In 0.65, included a few more admonitions to manage your open filehandle resources wisely. Took the symptoms of this bug report and explained how they were related to having too many open filehandles. Ultimately, this module should monitor when open filehandles are getting scarce, and be able to (if configured for it) close off and recycle filehandles from old, finished jobs.
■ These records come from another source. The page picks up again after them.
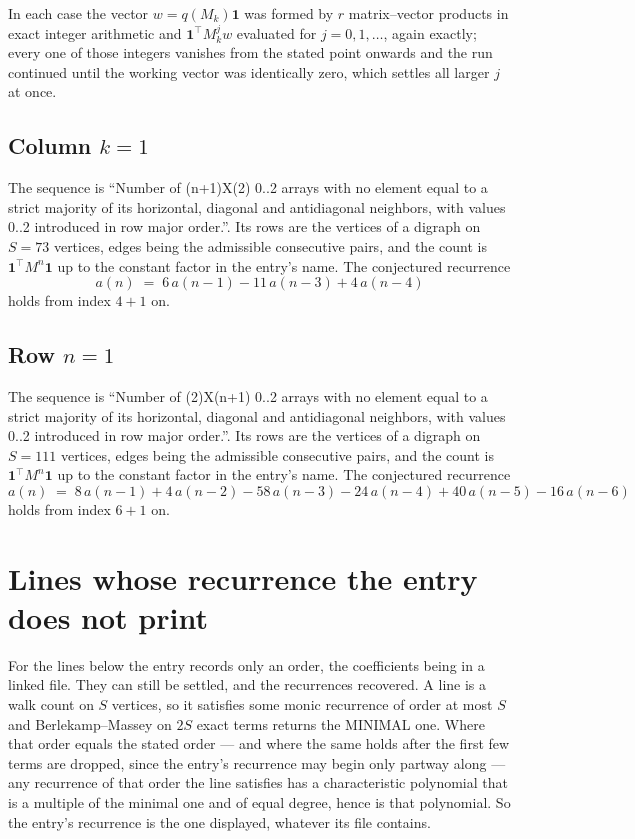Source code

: \documentclass[11pt,a4paper]{article}
\theoremstyle{plain}
\theoremstyle{definition}
\begin{document}
In each case the vector $w=q(M_k)\mathbf{1}$ was formed by $r$ matrix--vector products in
exact integer arithmetic and $\mathbf{1}^{\!\top}M_k^{j}w$ evaluated for $j=0,1,\dots$,
again exactly; every one of those integers vanishes from the stated point onwards and the run
continued until the working vector was identically zero, which settles all larger $j$ at once.

\subsection*{Column $k$$=1$}
The sequence is ``Number of (n+1)X(2) 0..2 arrays with no element equal to a strict majority of its horizontal, diagonal and antidiagonal neighbors, with values 0..2 introduced in row major order.''. Its rows are the vertices of a digraph on
$S=73$ vertices, edges being the admissible consecutive pairs, and the count is
$\mathbf{1}^{\!\top}M^{n}\mathbf{1}$ up to the constant factor in the entry's name.
The conjectured recurrence
\[
a(n)\;=\;6\,a(n-1) - 11\,a(n-3) + 4\,a(n-4)
\]
holds from index $4+1$ on.

\subsection*{Row $n$$=1$}
The sequence is ``Number of (2)X(n+1) 0..2 arrays with no element equal to a strict majority of its horizontal, diagonal and antidiagonal neighbors, with values 0..2 introduced in row major order.''. Its rows are the vertices of a digraph on
$S=111$ vertices, edges being the admissible consecutive pairs, and the count is
$\mathbf{1}^{\!\top}M^{n}\mathbf{1}$ up to the constant factor in the entry's name.
The conjectured recurrence
\[
a(n)\;=\;8\,a(n-1) + 4\,a(n-2) - 58\,a(n-3) - 24\,a(n-4) + 40\,a(n-5) - 16\,a(n-6)
\]
holds from index $6+1$ on.


\section{Lines whose recurrence the entry does not print}

For the lines below the entry records only an order, the coefficients being in a linked file.
They can still be settled, and the recurrences recovered. A line is a walk count on $S$
vertices, so it satisfies some monic recurrence of order at most $S$ and Berlekamp--Massey on
$2S$ exact terms returns the MINIMAL one. Where that order equals the stated order --- and
where the same holds after the first few terms are dropped, since the entry's recurrence may
begin only partway along --- any recurrence of that order the line satisfies has a
characteristic polynomial that is a multiple of the minimal one and of equal degree, hence is
that polynomial. So the entry's recurrence is the one displayed, whatever its file contains.
\end{document}
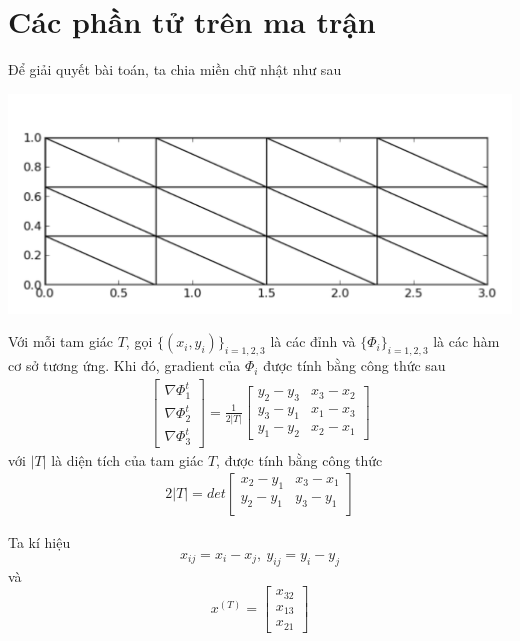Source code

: \documentclass[14pt]{extreport}
\begin{document}
{\section{Các phần tử trên ma trận}
Để giải quyết bài toán, ta chia miền chữ nhật như sau
\begin{center}
\includegraphics[scale=0.5]{grid_fem.PNG}
\end{center}
Với mỗi tam giác $T$, gọi $\{ (x_i, y_i) \}_{i = 1,2,3}$ là các đỉnh và $\{ \Phi_i \}_{i =1,2,3}$ là các hàm cơ sở tương ứng. Khi đó, gradient của $\Phi_i$ được tính bằng công thức sau
\begin{equation} \label{eq20}
\begin{split}
  \begin{bmatrix}
    \nabla \Phi_1^t \\
    \nabla \Phi_2^t \\
	\nabla \Phi_3^t
  \end{bmatrix}
  =
  \frac{1}{2 |T|}
  \begin{bmatrix}
    y_2 - y_3 & x_3 - x_2 \\
    y_3 - y_1 & x_1 - x_3 \\
    y_1 - y_2 & x_2 - x_1
  \end{bmatrix}
\end{split}
\end{equation}
với $|T|$ là diện tích của tam giác $T$, được tính bằng công thức
\begin{equation} \label{eq21}
\begin{split}
2 |T| = det
\begin{bmatrix}
    x_2 - y_1 & x_3 - x_1 \\
    y_2 - y_1 & y_3 - y_1 \\
  \end{bmatrix}
\end{split}
\end{equation}

Ta kí hiệu
$$x_{ij} = x_i - x_j, \ y_{ij} = y_i - y_j$$
và
\[
x^{(T)}
=
\begin{bmatrix}
    x_{32} \\
    x_{13} \\
    x_{21}
\end{bmatrix}
\]

}
\end{document}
Made another half-assed attempt to address this issue in v0.74, with the $Forks::Super::ON_TOO_MANY_OPEN_FILEHANDLES variable. The default value is 'fail' and produces the old behavior. If you anticipate that your script will use a lot of file handles, you should set this variable to 'rescue', either at run-time with an assignment like $Forks::Super::ON_TOO_MANY_OPEN_FILEHANDLES = 'rescue'; or at import time like use Forks::Super ON_TOO_MANY_OPEN_FILEHANDLES=>'rescue'; With the 'rescue' setting as you run out of avilable filehandles, the module will take a guess at which ones you don't need anymore (say, from long completed jobs) and free some up.
I'm somewhat satisfied with the way the $Forks::Super::ON_TOO_MANY_OPEN_FILEHANDLES = 'rescue' setting works, though if you have the presence of mind to set $Forks::Super::ON_TOO_MANY_OPEN_FILEHANDLES than you also should have the presence of mind to close your children's open file handles. There's still a test issue with this feature on MSWin32 (which I expect to resolve in 0.86), but I'll mark this as fixed.